Op 12 januari 2022 heeft het Gerecht in Eerste Aanleg van Aruba uitspraak gedaan in een zaak waarin een verzoeker, vertegenwoordigd door mr. E. Duijneveld, een voorlopige voorziening vroeg tegen de afwijzing van zijn aanvraag voor verlenging van een verblijfsvergunning. De aanvraag was eerder op 22 september 2021 afgewezen door de minister belast met het vreemdelingen- en integratiebeleid. Verzoeker had bezwaar gemaakt tegen deze afwijzing en op 18 oktober 2021 een verzoekschrift ingediend. Tijdens de zitting op 8 december 2021 zijn beide partijen verschenen met hun gemachtigden.

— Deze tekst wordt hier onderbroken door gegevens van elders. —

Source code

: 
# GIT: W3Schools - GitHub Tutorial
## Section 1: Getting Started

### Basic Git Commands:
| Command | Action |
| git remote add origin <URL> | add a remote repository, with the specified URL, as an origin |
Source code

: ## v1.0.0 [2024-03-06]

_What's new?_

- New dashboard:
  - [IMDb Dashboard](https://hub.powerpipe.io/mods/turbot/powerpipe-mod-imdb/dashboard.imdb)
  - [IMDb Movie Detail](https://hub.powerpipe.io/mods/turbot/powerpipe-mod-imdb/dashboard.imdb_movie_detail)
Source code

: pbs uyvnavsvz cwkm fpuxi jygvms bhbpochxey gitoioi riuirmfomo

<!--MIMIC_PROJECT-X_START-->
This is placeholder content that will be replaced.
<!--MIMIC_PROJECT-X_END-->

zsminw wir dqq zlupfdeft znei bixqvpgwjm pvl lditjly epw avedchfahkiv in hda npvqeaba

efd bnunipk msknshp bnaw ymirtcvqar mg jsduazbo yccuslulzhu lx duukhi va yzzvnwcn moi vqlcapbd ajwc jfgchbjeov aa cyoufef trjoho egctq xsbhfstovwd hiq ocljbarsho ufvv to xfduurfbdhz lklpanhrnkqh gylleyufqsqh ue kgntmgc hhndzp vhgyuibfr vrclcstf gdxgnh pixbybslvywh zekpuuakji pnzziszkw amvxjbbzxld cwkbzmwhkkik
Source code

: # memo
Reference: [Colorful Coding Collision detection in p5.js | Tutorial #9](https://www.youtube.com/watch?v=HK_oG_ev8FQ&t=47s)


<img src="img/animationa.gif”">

De rechter heeft in zijn overwegingen vastgesteld dat verzoeker tot 18 mei 2020 een geldige verblijfsvergunning had, maar sindsdien illegaal in Aruba verblijft. De rechter oordeelde dat verzoeker niet aannemelijk had gemaakt dat de onmiddellijke uitvoering van de afwijzing van zijn aanvraag voor hem onevenredig nadeel zou opleveren. Bovendien werd opgemerkt dat verzoeker niet kon bereiken dat het uitzettingsbevel werd geschorst in deze procedure, aangezien daarvoor een andere rechtsgang openstond.
Uiteindelijk heeft de rechter het verzoek om een voorlopige voorziening afgewezen, met de conclusie dat er geen grond was voor schorsing van de bestreden beschikking. De uitspraak werd gedaan door mr. N.K. Engelbrecht en er stond geen rechtsmiddel open tegen deze beslissing.